▽
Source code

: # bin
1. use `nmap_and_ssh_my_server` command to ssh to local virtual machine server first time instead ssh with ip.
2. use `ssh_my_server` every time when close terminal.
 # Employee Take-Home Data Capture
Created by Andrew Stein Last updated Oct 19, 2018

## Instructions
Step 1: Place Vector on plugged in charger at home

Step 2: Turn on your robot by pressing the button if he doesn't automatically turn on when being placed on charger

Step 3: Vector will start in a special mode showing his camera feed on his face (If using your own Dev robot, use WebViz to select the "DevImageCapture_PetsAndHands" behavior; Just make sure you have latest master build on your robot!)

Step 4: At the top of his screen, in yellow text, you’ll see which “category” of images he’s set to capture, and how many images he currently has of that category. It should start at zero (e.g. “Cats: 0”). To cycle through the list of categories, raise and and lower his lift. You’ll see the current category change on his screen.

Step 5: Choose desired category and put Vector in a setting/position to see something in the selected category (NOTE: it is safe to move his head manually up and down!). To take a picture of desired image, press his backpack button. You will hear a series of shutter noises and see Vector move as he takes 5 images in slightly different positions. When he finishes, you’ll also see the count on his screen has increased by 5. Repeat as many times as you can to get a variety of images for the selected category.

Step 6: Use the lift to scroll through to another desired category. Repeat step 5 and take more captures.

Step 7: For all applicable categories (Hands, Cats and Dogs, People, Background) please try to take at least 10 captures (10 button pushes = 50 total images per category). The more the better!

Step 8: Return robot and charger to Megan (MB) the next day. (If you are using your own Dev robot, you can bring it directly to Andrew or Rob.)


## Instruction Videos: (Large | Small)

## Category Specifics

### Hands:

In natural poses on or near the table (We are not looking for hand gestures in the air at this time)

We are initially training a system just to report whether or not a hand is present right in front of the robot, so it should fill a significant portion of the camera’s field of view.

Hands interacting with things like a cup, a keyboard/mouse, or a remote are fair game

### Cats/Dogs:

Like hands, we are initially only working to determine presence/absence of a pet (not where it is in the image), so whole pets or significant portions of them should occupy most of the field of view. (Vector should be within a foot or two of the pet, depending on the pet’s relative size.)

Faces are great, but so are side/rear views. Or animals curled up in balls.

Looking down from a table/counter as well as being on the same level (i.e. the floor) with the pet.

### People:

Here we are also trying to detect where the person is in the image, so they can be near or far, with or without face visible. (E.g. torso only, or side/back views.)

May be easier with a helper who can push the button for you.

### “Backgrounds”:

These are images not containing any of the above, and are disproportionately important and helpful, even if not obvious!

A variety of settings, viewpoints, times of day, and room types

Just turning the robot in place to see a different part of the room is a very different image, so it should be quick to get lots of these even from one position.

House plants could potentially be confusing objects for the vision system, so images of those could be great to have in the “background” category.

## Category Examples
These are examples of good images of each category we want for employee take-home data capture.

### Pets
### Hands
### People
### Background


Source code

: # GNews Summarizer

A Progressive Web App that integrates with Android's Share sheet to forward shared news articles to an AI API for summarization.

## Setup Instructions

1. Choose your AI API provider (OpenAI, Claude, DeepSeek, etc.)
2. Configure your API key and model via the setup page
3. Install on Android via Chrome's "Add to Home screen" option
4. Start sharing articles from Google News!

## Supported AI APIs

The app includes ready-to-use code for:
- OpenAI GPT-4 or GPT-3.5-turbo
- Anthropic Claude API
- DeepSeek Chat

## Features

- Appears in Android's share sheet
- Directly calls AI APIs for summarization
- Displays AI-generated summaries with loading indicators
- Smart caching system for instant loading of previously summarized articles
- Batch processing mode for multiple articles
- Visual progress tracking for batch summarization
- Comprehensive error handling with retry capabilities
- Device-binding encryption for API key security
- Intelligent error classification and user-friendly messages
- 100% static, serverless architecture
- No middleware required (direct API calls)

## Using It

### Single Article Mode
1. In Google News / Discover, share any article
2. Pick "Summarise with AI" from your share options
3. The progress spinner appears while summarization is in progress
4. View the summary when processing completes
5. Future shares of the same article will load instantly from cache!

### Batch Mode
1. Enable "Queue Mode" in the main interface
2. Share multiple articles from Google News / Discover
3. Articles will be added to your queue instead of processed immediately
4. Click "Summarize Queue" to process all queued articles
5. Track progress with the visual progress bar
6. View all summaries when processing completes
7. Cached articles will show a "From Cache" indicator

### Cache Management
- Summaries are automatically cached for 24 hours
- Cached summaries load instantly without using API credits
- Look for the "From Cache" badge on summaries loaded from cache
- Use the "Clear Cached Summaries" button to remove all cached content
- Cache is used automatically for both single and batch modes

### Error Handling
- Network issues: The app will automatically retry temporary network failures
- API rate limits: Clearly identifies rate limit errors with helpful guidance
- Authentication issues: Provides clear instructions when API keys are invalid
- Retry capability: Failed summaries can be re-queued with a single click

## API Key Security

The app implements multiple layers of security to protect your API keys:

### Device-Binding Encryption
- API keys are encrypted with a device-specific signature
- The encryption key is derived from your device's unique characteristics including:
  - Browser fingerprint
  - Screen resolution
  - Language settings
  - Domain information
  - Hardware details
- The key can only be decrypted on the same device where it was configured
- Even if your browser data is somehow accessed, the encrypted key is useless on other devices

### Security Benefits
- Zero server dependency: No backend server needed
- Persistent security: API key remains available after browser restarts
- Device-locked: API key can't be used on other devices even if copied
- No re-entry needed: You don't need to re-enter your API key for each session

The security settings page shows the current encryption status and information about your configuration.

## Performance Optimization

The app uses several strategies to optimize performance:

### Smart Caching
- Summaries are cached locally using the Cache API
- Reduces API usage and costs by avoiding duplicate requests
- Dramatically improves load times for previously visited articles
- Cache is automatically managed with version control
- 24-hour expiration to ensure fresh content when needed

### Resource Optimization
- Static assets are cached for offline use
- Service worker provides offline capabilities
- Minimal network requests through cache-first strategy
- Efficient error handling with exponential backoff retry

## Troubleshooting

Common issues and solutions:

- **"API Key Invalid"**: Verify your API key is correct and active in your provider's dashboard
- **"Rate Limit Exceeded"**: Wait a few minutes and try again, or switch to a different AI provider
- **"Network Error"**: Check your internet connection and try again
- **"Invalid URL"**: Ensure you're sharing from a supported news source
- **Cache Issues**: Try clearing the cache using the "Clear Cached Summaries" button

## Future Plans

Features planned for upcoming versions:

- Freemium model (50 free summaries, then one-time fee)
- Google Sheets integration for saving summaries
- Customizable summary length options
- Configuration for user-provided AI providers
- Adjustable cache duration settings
△
**Exercise**
Please copy, exactly as written, every line in the listing above from the line with "Like hands, we" up to and including the line with "The app includes".

**Problem solution**
Like hands, we are initially only working to determine presence/absence of a pet (not where it is in the image), so whole pets or significant portions of them should occupy most of the field of view. (Vector should be within a foot or two of the pet, depending on the pet’s relative size.)

Faces are great, but so are side/rear views. Or animals curled up in balls.

Looking down from a table/counter as well as being on the same level (i.e. the floor) with the pet.

### People:

Here we are also trying to detect where the person is in the image, so they can be near or far, with or without face visible. (E.g. torso only, or side/back views.)

May be easier with a helper who can push the button for you.

### “Backgrounds”:

These are images not containing any of the above, and are disproportionately important and helpful, even if not obvious!

A variety of settings, viewpoints, times of day, and room types

Just turning the robot in place to see a different part of the room is a very different image, so it should be quick to get lots of these even from one position.

House plants could potentially be confusing objects for the vision system, so images of those could be great to have in the “background” category.

## Category Examples
These are examples of good images of each category we want for employee take-home data capture.

### Pets
### Hands
### People
### Background


Source code

: # GNews Summarizer

A Progressive Web App that integrates with Android's Share sheet to forward shared news articles to an AI API for summarization.

## Setup Instructions

1. Choose your AI API provider (OpenAI, Claude, DeepSeek, etc.)
2. Configure your API key and model via the setup page
3. Install on Android via Chrome's "Add to Home screen" option
4. Start sharing articles from Google News!

## Supported AI APIs

The app includes ready-to-use code for:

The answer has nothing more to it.